Contudo, nesta história do BPN há dois aspectos que têm de ser salvaguardados. Primeiro, nunca esquecer que a verdadeira origem dos actos fraudulentos esteve na acção directa dos gestores do BPN - e não dos técnicos do Banco de Portugal. Segundo, decorrente do primeiro, devemos tratar as pessoas e as instituições de acordo com aquela relação de causalidade. Ora, neste aspecto, o Governador Vítor Constâncio tem razão quando ontem se queixava de que "Alguns dos autores e cúmplices do caso BPN foram aqui tratados com mais deferência e bonomia do que os cinco membros do Banco de Portugal" (citação Jornal de Negócios). De facto, não se entende, excepto por motivos de agenda partidária, que, por um lado, Oliveira e Costa (o único arguido) tenha ido à Assembleia da República testemunhar num clima de quase amena cavaqueira - num registo manifestamente cínico da testemunha e dos deputados - e que, por outro lado, Vítor Constâncio seja hostilizado da forma que tem sido habitual nos últimos meses.

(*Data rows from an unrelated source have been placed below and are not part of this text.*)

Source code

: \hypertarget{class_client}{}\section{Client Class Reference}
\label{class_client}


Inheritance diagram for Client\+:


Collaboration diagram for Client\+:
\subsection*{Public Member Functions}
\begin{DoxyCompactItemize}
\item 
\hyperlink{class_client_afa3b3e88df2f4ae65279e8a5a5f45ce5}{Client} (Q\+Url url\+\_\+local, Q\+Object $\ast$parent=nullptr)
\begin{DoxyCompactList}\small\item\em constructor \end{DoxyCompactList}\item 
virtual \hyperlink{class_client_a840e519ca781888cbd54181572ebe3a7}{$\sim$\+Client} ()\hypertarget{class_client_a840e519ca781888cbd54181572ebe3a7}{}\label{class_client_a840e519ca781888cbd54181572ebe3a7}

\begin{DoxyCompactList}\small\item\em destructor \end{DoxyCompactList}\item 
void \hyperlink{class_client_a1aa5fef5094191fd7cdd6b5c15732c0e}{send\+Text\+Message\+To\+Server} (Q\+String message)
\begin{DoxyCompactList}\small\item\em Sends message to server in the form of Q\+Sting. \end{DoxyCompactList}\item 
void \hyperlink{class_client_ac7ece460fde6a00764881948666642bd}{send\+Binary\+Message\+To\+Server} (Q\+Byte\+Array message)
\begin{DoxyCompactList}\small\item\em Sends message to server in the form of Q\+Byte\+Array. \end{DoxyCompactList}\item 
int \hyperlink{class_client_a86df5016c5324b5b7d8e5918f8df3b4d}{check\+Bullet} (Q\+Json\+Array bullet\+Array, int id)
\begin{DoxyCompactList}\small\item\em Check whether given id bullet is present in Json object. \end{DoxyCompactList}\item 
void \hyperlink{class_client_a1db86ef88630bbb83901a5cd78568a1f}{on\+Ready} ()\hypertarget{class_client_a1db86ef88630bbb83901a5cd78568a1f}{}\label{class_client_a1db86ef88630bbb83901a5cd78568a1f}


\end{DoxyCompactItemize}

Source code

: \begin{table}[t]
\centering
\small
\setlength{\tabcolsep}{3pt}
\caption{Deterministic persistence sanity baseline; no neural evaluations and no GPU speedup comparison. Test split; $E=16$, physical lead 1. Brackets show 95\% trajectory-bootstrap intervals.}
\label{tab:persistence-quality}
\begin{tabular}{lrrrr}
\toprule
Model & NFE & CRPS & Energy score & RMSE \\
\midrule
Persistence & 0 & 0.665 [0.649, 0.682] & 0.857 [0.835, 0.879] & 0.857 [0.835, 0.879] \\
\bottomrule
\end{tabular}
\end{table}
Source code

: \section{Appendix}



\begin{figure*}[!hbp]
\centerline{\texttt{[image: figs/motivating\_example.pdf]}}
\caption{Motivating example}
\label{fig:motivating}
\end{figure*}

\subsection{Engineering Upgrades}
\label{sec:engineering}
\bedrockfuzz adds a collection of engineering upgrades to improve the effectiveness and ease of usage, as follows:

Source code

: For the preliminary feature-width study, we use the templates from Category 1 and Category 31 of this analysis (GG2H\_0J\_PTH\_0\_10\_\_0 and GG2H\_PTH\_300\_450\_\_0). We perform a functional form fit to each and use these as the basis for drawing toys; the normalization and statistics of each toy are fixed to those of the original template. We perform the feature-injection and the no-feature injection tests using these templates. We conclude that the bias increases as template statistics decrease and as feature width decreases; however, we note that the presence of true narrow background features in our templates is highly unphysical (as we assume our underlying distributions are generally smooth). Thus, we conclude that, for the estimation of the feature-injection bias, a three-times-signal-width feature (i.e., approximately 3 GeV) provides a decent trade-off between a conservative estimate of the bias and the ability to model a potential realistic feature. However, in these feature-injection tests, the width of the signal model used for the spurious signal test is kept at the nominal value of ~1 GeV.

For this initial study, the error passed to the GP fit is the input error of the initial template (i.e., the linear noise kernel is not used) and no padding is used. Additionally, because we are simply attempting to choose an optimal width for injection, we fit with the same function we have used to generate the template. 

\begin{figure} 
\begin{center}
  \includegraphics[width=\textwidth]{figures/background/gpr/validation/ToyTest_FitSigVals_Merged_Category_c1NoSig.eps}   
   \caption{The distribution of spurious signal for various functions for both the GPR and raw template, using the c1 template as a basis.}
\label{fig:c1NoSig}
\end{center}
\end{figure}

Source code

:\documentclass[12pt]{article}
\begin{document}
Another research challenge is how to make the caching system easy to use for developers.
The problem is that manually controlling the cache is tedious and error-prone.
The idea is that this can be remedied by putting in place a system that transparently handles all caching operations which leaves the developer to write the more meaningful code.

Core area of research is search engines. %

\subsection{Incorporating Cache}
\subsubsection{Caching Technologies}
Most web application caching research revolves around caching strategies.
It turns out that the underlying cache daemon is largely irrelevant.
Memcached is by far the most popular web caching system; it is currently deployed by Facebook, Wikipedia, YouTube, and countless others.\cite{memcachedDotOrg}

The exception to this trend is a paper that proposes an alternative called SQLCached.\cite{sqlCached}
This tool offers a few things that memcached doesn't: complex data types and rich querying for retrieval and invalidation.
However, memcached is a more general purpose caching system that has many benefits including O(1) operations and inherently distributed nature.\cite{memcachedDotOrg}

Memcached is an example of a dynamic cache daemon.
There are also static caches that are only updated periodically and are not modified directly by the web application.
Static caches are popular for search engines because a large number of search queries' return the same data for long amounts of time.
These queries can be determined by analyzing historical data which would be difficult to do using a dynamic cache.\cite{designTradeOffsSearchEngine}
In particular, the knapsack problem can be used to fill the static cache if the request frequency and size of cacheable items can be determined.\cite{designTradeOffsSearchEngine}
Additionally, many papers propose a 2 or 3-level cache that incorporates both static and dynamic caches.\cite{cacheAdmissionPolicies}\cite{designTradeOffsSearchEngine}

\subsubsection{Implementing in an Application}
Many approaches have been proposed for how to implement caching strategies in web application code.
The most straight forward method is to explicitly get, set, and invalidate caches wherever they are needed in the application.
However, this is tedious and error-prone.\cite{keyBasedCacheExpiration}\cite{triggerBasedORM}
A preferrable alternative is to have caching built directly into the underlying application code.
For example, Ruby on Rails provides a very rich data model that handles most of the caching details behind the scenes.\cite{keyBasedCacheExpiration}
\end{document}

O lugar de Governador do Banco de Portugal é um posto que, em meu entender, deve ser tratado através de um pacto de Regime entre as principais forças partidárias. E deve manter-se inalterado sem contestação até ao final do mandato, excepto em situação de renúncia do próprio Governador ou em situação que envolva directa e proactivamente o mesmo na prática de actos ilícitos. Ora, o que aconteceu no caso BPN não qualificou como ilícito praticado pelo Governador, por isso, na ausência de outros motivos que motivem a sua renúncia ao cargo, Vítor Constâncio faz muito bem em permanecer até ao final do seu mandato. Está a zelar pela estabilidade do Banco de Portugal que, pela sua natureza, é uma instituição que não pode, nem deve, mudar a sua estrutura de um dia para o outro.
De resto, basta olhar para o que, nas últimas duas décadas, aconteceu nos Estados Unidos e concluiremos rapidamente acerca da condução errada que cá se está a fazer da análise ao caso BPN. É que nos EUA, a supervisão falhou de forma catastrófica, extraordinariamente pior que em Portugal. Falhou na regulação da bomba relógio associada aos derivados de crédito (durante quase 20 anos). Falhou na detecção de Madoff (durante mais de 20 anos), como antes tinha falhado na detecção da Enron, da Worldcom e de outras fraudes em cotadas de grande nomeada. E falhou noutros aspectos, nomeadamente na detecção de intermediários financeiros não autorizados em território norte-americano operando actividades ilícitas, como foi o caso da UBS. E o que é que aconteceu? Foram criadas comissões de inquérito para todos estes casos. As zonas cinzentas da lei foram corrigidas e os verdadeiros responsáveis, como Oliveira e Costa, foram inapelavelmente interrogados e crucificados na praça pública. Os derivados de crédito, mais dias menos dia, passarão a transaccionar em mercados cotados. Madoff foi engavetado para sempre, como foram anteriormente os responsáveis pela Enron e pela Worldcom. E a UBS está em risco de não sobreviver ao ataque do fisco norte-americano. Quanto ao senhor Bernanke, também teve de ouvir uns ralhetes, mas saiu por cima porque os congressistas e senadores assim o quiseram. E ainda bem, porque é assim que deve ser. É que, no final, quem saiu reforçado foi o próprio banco central norte-americano.
Os verdadeiros culpados são os operacionais e os executivos que, diariamente, trabalharam no sentido de ludibriar tudo e todos - esses é que têm de ser hostilizados, acossados e acusados. Seria bom que os senhores deputados da Assembleia da República não se esquecessem disso.